■ What you have to do
Return all lines from the listing below in which "yarn" appears.
***
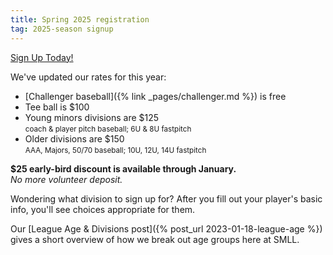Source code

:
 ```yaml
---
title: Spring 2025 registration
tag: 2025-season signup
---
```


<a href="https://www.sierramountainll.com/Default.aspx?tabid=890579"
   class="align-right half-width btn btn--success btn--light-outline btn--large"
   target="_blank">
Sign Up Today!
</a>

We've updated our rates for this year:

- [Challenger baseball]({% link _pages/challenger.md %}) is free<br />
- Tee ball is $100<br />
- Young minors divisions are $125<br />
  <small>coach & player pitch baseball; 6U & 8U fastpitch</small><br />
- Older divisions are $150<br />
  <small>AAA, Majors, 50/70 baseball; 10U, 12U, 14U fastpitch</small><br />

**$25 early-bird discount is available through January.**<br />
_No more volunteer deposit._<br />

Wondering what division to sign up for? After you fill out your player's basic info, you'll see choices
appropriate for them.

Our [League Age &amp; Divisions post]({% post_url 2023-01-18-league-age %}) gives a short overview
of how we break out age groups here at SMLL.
***
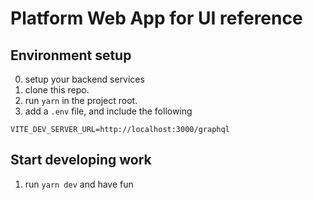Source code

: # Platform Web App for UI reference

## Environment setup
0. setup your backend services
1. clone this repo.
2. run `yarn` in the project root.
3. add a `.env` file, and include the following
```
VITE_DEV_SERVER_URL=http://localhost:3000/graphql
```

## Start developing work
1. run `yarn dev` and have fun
***
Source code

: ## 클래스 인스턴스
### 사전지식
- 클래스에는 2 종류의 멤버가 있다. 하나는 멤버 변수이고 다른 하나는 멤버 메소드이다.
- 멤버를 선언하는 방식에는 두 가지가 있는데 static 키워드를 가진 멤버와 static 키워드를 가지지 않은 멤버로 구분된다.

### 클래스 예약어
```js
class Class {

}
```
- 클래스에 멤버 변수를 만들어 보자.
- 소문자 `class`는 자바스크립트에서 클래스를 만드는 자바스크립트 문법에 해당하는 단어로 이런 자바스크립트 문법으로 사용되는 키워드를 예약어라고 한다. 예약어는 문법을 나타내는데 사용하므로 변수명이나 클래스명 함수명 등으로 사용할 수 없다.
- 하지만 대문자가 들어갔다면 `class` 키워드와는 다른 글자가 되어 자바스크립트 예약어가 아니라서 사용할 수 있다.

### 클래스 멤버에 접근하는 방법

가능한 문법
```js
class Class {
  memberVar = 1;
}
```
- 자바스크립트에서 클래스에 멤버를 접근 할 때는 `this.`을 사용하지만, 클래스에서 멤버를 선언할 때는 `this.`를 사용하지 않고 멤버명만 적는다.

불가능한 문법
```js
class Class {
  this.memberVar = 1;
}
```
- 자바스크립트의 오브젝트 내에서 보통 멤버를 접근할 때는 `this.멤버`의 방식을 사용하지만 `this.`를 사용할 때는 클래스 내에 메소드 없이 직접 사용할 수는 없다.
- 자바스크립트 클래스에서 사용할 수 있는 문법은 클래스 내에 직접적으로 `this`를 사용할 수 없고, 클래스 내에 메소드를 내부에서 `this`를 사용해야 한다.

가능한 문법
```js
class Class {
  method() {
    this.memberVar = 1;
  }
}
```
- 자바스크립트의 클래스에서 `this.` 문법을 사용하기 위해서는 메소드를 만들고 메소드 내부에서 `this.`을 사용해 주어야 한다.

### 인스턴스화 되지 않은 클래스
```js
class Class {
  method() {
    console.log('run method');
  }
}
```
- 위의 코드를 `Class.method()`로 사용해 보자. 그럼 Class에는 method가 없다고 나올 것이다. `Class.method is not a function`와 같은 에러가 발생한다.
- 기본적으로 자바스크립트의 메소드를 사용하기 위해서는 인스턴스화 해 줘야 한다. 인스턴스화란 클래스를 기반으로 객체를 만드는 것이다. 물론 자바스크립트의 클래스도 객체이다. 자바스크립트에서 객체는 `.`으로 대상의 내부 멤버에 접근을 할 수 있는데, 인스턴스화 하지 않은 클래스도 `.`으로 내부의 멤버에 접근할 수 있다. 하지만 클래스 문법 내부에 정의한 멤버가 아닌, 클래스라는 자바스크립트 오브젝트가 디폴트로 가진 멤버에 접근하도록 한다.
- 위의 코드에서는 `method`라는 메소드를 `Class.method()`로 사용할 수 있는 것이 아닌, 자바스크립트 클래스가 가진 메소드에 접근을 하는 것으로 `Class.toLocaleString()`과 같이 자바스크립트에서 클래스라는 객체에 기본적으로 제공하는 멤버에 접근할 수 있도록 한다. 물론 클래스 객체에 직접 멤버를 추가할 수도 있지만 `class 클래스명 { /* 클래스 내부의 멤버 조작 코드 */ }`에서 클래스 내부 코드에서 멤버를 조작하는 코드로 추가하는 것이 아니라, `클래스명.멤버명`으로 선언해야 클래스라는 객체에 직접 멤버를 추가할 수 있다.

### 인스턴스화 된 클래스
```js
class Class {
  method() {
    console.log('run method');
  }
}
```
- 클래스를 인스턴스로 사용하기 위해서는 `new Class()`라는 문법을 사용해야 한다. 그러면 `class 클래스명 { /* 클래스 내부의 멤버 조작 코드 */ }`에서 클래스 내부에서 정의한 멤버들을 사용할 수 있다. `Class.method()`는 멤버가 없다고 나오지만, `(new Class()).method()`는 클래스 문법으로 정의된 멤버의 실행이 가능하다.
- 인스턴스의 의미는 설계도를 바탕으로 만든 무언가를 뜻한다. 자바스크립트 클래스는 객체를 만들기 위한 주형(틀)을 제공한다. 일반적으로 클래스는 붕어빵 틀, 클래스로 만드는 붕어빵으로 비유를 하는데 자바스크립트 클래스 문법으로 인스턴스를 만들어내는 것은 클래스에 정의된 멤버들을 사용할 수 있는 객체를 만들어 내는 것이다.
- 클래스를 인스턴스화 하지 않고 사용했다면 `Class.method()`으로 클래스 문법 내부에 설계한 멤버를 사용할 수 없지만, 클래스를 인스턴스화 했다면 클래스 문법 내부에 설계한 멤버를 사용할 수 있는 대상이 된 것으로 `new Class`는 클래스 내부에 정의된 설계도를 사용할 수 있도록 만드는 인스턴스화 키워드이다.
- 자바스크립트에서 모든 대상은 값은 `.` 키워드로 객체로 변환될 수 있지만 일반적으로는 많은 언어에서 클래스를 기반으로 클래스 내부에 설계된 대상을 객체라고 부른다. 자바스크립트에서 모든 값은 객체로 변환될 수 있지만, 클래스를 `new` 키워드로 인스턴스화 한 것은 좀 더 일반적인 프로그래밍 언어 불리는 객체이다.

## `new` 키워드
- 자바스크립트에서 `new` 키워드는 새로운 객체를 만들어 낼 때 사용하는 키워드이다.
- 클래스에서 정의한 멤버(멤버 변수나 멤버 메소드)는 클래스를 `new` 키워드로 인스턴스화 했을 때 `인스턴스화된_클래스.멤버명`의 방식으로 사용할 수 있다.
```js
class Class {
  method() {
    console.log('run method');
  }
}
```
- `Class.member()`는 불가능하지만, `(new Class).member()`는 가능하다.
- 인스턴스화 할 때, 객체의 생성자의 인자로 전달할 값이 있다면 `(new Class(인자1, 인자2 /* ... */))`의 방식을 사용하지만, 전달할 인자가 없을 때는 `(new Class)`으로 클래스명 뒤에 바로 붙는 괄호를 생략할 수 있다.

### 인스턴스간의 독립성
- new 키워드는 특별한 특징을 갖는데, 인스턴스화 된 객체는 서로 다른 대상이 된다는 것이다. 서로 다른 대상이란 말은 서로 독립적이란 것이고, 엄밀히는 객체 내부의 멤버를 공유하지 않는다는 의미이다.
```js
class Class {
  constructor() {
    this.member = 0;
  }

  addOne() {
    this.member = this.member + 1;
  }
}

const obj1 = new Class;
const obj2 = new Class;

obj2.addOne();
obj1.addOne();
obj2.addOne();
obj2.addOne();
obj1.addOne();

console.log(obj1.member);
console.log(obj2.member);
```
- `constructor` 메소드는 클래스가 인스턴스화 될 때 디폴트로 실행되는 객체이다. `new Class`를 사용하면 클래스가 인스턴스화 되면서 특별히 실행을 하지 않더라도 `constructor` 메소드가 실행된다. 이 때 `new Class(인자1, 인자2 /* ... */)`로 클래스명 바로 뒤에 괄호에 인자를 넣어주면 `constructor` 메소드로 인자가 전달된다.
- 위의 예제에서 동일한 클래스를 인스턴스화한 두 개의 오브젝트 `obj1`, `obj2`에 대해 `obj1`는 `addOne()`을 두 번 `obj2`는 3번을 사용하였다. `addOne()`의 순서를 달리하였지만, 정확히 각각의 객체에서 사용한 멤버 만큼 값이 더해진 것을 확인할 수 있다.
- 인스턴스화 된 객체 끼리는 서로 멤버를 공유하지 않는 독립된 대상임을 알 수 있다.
***
■ Problem solution
2. run `yarn` in the project root.
1. run `yarn dev` and have fun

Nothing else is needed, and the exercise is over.